The following morning, the family surveyed the destruction. Her house and garden were covered with inches of stinking mud, and everything they owned—furniture, photos, clothes, precious possessions, even food—had been damaged.
A long road home
The impact was such that Suzy and her family had no option but to move out while the house was cleaned and repaired. Returning home has been a complex, costly and lengthy process, and it was almost 18 months before the family could move back in to their still-incomplete home.

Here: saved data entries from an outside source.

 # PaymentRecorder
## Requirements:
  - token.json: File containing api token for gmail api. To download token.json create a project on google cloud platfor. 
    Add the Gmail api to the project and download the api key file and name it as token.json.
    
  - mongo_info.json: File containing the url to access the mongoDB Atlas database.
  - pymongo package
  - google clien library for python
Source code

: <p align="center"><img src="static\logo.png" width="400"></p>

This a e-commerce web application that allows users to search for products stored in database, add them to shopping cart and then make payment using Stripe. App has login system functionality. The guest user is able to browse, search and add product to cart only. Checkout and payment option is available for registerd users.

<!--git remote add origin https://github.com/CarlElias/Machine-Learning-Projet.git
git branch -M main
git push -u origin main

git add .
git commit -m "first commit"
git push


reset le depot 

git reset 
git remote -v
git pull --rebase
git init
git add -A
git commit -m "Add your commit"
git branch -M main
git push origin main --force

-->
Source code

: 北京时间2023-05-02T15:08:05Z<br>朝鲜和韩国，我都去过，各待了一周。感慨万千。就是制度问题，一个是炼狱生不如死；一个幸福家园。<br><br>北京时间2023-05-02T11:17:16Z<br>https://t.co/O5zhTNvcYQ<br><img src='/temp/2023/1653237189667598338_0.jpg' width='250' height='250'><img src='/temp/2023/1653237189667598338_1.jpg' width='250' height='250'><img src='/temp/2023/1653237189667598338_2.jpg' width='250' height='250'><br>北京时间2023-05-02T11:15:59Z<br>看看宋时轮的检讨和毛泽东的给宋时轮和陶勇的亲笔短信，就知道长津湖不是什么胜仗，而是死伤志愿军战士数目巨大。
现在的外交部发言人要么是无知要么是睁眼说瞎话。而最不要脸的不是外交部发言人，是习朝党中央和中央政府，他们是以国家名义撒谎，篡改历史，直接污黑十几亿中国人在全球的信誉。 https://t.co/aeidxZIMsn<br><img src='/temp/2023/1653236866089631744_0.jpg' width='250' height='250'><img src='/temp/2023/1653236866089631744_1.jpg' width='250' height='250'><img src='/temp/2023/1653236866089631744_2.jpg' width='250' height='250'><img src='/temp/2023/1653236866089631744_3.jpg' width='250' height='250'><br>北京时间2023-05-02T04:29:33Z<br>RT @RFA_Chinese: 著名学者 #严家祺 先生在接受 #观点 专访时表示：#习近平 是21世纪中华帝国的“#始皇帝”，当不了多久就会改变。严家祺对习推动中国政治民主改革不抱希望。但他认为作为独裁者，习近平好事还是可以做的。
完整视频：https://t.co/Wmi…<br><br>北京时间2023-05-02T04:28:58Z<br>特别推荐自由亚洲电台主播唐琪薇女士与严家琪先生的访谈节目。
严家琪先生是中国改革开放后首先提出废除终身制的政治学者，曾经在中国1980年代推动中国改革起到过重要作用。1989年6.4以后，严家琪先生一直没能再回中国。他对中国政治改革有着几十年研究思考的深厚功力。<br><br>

Fortunately, Suzy had been diligent about her home and contents insurance before disaster struck. Several years ago, she sat down with her insurer and went through her policy with a fine-toothed comb. She discovered things she wasn’t covered for (including a flood), and adjusted her policy accordingly, to increase her level of cover. As a result, when she lost almost everything she owned in 2018, she was well covered by her insurance.
Suzy says her insurance company have been great to deal with. But she acknowledges that without her attention to detail all those years ago, the devastating experience her family has been through would have been immeasurably tougher.
Know your cover
Suzy’s advice is to be meticulous with your insurance, and take the time to go through your policy with your insurer, in detail, and make sure you understand what is included and what isn’t. List individual items on your policy, such as tablets, phones, and jewellery, and add new items each year as you acquire them.
She also suggests taking photos of all your insurable belongings and keeping an inventory of what you have and what it cost (even without receipts). Take photos of serial numbers and receipts for whitegoods and electrical appliances, to make it easier to price items later. And ask your insurer about salvage rights, so that if your property and possessions are affected by a natural disaster, you’ll have the option to keep things that are precious to you, even if they are damaged.
And finally, Suzy urges people to keep electronic records of everything. Often, you won’t realise what you’ve lost until months later, when you need it and realise too late that it’s not there.